Raymond is a proud first-generation college graduate and received his PhD from the University of Colorado in 2015. Raymond has an active research agenda focused on Indigenous politics in the U.S. and Latin America. His work, which has been published in Social Science Quarterly, Perspectives on Politics and Political Research Quarterly, has focused on issues of Indigenous representation, participation and economic development. In 2020, he received an APSA Indigenous Politics Diversity and Inclusion Research Advancement Award.


Statement of views: I am extremely honored to be nominated to serve on the APSA Council. If elected to serve on the APSA Council, I would continue to champion ways to make the discipline more inclusive – for scholars and for consumers of our research. I would also contribute to ongoing diversity, equity and inclusion efforts of APSA, with a focus on providing a welcoming environment for diverse voices and scholarship to be heard in our field. Finally, I would actively work to promote more community-engaged scholarships in the field.

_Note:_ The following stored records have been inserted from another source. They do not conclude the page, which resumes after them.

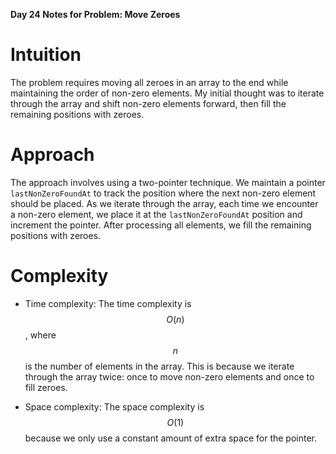 **Day 24 Notes for Problem: Move Zeroes**

# Intuition
The problem requires moving all zeroes in an array to the end while maintaining the order of non-zero elements. My initial thought was to iterate through the array and shift non-zero elements forward, then fill the remaining positions with zeroes.

# Approach
The approach involves using a two-pointer technique. We maintain a pointer `lastNonZeroFoundAt` to track the position where the next non-zero element should be placed. As we iterate through the array, each time we encounter a non-zero element, we place it at the `lastNonZeroFoundAt` position and increment the pointer. After processing all elements, we fill the remaining positions with zeroes.

# Complexity
- Time complexity:
  The time complexity is $$O(n)$$, where $$n$$ is the number of elements in the array. This is because we iterate through the array twice: once to move non-zero elements and once to fill zeroes.

- Space complexity:
  The space complexity is $$O(1)$$ because we only use a constant amount of extra space for the pointer.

I have worked with APSA representatives and other scholars to identify barriers to recruitment of Indigenous scholars in the field of political science. As a member of the APSA Council, I would continue to champion this work, with a goal of making our disciple more diverse, equitable and inclusive. Secondly, training as a political scientist and work experience in non-profits and policy has equipped me with skills and tools to be a valuable research partner with communities, tackling real-world issues that impact the lives of average citizens. As an APSA Council member, I would continue to advocate for ways that political scientists can use their skills and training to solve real-world problems that are important to communities across the globe.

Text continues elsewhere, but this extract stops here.